What kind of good fasting is.

WHEREFORE we must now inquire what we ought to hold about the state of fasting, whether we meant that it was good in the same sort of way as justice, prudence, fortitude and temperance, which cannot possibly be made anything else, or whether it is something indifferent which sometimes is useful when done, and may be sometimes omitted without condemnation; and which sometimes it is wrong to do, and sometimes laudable to omit. For if we hold fasting to be included in that list of virtues, so that abstinence from food is placed among those things which are good in themselves, then certainly the partaking of food will be bad and wrong.
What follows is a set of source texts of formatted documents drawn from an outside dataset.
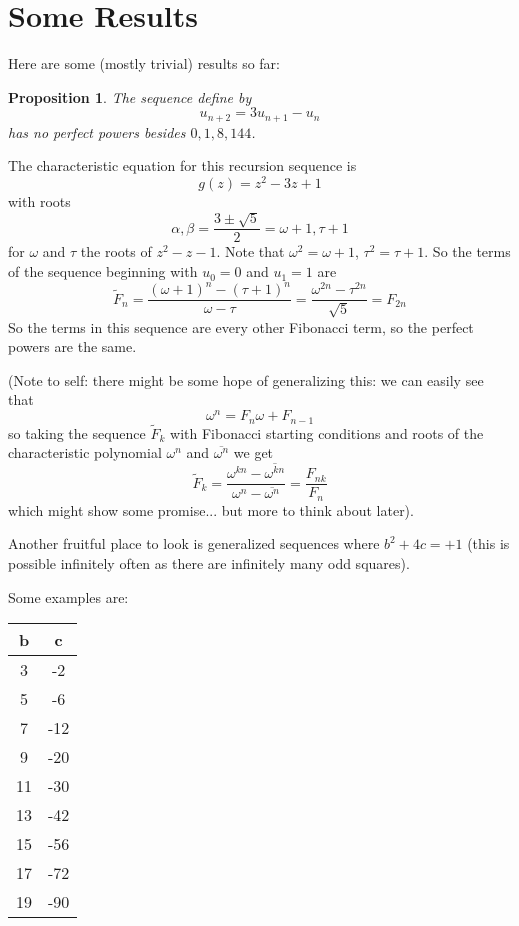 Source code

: \documentclass[12pt]{article}
\newtheorem{prop}[thm]{Proposition}
\newenvironment{proof}[1][Proof.]{\begin{trivlist}
\item[\hskip \labelsep {\bfseries #1}]}{\end{trivlist}}
\renewcommand{\bar}{\overline}
\begin{document}
\section{Some Results}

Here are some (mostly trivial) results so far:

\begin{prop}
The sequence define by
\[ u_{n+2} = 3u_{n+1}-u_n \]
has no perfect powers besides $0,1,8,144$.
\end{prop}

\begin{proof}
The characteristic equation for this recursion sequence is
\[g(z) = z^2-3z+1\]
with roots
\[ \alpha, \beta = \frac{3 \pm \sqrt{5}}{2} = \omega+1, \tau+1 \]
for $\omega$ and $\tau$ the roots of $z^2-z-1$.  Note that $\omega^2 = \omega+1$, $\tau^2 = \tau + 1$.  So the terms of the sequence beginning with $u_0 = 0$ and $u_1 = 1$ are
\[ \tilde{F}_n = \frac{(\omega+1)^n - (\tau+1)^n}{\omega-\tau} = \frac{\omega^{2n} - \tau^{2n}}{\sqrt{5}} = F_{2n} \]
So the terms in this sequence are every other Fibonacci term, so the perfect powers are the same.
\end{proof}

(Note to self: there might be some hope of generalizing this: we can easily see that
\[ \omega^n = F_n\omega +F_{n-1} \]
so taking the sequence $\tilde{F}_k$ with Fibonacci starting conditions and roots of the characteristic polynomial $\omega^n$ and $\bar{\omega^n}$ we get 
\[ \tilde{F}_k = \frac{\omega^{kn} - \bar{\omega^{kn}}}{\omega^n-\bar{\omega^n}} = \frac{F_{nk}}{F_n} \]
which might show some promise... but more to think about later).


Another fruitful place to look is generalized sequences where $b^2+4c = +1$ (this is possible infinitely often as there are infinitely many odd squares).

Some examples are:

\begin{center}
\begin{tabular}{ c | c}
b & c \\ \hline \hline
3 & -2 \\
5 & -6 \\
7 & -12 \\
9 & -20 \\
11 & -30 \\
13 & -42 \\
15 & -56 \\
17 & -72 \\
19 & -90 
\end{tabular}
\end{center}
\end{document}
For whatever is the opposite of that which is in its own nature good, must certainly be held to be in its own nature bad. But this the authority of Holy Scripture does not allow to us to lay down. For if we fast with such thoughts and intentions, so as to think that we fall into sin by taking food, we shall not only gain no advantage by our abstinence but shall actually contract grievous guilt and fall into the sin of impiety, as the Apostle says: "Abstaining from meats which God has created to be received with thanksgiving by the faithful and those who know the truth. For every creature of God is good, and nothing to be refused if it is partaken of with thanksgiving." For "if a man thinks that a thing is common, to him it is common."11061106    1 Tim. 4:3, 4; Rom. 14:14. And therefore we never read that anyone is condemned simply for taking food, but only when something was joined with it or followed afterwards, for which he deserved condemnation.